* [THE PROBLEM]:
For every line that contains the string "hyperlink", pull that line out of the material below.

* [GIVEN RECORDS]:
------------------------------

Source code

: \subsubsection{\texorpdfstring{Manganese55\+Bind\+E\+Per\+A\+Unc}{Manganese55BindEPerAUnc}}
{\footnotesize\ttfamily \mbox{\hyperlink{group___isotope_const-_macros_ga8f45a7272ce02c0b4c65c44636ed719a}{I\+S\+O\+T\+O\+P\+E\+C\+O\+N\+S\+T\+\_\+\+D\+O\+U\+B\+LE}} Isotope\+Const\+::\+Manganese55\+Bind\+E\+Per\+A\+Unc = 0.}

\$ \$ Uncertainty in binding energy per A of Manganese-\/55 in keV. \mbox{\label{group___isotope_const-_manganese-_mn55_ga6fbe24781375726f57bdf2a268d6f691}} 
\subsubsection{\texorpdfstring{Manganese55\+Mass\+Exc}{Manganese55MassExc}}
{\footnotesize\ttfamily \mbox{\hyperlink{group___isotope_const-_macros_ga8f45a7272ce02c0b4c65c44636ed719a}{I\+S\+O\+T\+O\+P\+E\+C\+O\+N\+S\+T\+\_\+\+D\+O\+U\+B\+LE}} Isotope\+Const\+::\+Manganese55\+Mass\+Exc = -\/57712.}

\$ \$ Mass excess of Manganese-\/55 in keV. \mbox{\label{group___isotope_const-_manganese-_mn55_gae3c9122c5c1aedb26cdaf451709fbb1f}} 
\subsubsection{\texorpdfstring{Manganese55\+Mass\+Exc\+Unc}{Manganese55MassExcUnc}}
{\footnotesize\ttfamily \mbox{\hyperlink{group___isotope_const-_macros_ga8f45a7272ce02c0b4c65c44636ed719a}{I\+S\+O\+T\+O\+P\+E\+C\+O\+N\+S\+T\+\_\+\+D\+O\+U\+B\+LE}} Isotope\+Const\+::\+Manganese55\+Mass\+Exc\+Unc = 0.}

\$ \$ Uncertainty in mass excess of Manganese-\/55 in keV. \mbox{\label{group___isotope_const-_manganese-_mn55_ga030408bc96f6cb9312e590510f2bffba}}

------------------------------

* [ANSWER FOR THE TASK]:
{\footnotesize\ttfamily \mbox{\hyperlink{group___isotope_const-_macros_ga8f45a7272ce02c0b4c65c44636ed719a}{I\+S\+O\+T\+O\+P\+E\+C\+O\+N\+S\+T\+\_\+\+D\+O\+U\+B\+LE}} Isotope\+Const\+::\+Manganese55\+Bind\+E\+Per\+A\+Unc = 0.}
{\footnotesize\ttfamily \mbox{\hyperlink{group___isotope_const-_macros_ga8f45a7272ce02c0b4c65c44636ed719a}{I\+S\+O\+T\+O\+P\+E\+C\+O\+N\+S\+T\+\_\+\+D\+O\+U\+B\+LE}} Isotope\+Const\+::\+Manganese55\+Mass\+Exc = -\/57712.}
{\footnotesize\ttfamily \mbox{\hyperlink{group___isotope_const-_macros_ga8f45a7272ce02c0b4c65c44636ed719a}{I\+S\+O\+T\+O\+P\+E\+C\+O\+N\+S\+T\+\_\+\+D\+O\+U\+B\+LE}} Isotope\+Const\+::\+Manganese55\+Mass\+Exc\+Unc = 0.}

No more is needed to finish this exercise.